» **Work to be completed**
Copy each line of the records below that has "nabla" in it.

*** Information ***

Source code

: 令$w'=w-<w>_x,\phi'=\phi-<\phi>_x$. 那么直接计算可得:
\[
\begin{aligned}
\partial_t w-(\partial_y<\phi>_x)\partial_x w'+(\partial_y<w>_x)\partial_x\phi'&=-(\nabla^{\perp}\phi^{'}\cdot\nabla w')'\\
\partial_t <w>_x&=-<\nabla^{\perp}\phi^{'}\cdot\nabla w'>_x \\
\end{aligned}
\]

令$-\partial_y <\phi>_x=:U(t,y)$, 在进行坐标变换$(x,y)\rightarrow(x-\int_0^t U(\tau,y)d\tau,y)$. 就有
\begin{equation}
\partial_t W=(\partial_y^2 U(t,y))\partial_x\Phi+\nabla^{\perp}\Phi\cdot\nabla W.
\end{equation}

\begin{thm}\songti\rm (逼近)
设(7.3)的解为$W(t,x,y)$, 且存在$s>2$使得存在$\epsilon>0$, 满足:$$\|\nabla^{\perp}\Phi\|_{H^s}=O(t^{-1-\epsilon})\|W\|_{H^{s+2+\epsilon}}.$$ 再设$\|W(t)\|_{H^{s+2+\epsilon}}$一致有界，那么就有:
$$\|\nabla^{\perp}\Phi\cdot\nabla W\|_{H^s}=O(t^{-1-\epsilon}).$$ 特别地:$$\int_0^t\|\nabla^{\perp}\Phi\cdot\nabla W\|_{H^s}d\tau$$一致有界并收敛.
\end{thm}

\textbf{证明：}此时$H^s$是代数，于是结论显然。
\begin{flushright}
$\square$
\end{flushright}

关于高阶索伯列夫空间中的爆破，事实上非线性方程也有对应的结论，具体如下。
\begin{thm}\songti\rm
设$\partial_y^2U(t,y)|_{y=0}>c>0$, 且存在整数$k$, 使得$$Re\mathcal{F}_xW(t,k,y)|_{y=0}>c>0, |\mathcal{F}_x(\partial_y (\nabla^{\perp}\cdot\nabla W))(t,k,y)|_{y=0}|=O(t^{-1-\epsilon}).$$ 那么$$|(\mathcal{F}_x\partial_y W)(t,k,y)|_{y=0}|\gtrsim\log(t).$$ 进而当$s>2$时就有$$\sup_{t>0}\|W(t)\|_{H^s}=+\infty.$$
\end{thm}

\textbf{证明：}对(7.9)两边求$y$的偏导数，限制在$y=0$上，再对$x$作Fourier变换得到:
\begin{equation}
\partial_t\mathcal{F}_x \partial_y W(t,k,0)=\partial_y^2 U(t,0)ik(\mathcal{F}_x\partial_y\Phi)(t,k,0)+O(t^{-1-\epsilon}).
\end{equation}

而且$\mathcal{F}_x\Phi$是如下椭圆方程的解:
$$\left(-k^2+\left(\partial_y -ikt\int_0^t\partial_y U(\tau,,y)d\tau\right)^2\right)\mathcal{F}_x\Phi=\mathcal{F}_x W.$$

*** End of Information ***

» **Output below**
\partial_t w-(\partial_y<\phi>_x)\partial_x w'+(\partial_y<w>_x)\partial_x\phi'&=-(\nabla^{\perp}\phi^{'}\cdot\nabla w')'\\
\partial_t <w>_x&=-<\nabla^{\perp}\phi^{'}\cdot\nabla w'>_x \\
\partial_t W=(\partial_y^2 U(t,y))\partial_x\Phi+\nabla^{\perp}\Phi\cdot\nabla W.
设(7.3)的解为$W(t,x,y)$, 且存在$s>2$使得存在$\epsilon>0$, 满足:$$\|\nabla^{\perp}\Phi\|_{H^s}=O(t^{-1-\epsilon})\|W\|_{H^{s+2+\epsilon}}.$$ 再设$\|W(t)\|_{H^{s+2+\epsilon}}$一致有界，那么就有:
$$\|\nabla^{\perp}\Phi\cdot\nabla W\|_{H^s}=O(t^{-1-\epsilon}).$$ 特别地:$$\int_0^t\|\nabla^{\perp}\Phi\cdot\nabla W\|_{H^s}d\tau$$一致有界并收敛.
设$\partial_y^2U(t,y)|_{y=0}>c>0$, 且存在整数$k$, 使得$$Re\mathcal{F}_xW(t,k,y)|_{y=0}>c>0, |\mathcal{F}_x(\partial_y (\nabla^{\perp}\cdot\nabla W))(t,k,y)|_{y=0}|=O(t^{-1-\epsilon}).$$ 那么$$|(\mathcal{F}_x\partial_y W)(t,k,y)|_{y=0}|\gtrsim\log(t).$$ 进而当$s>2$时就有$$\sup_{t>0}\|W(t)\|_{H^s}=+\infty.$$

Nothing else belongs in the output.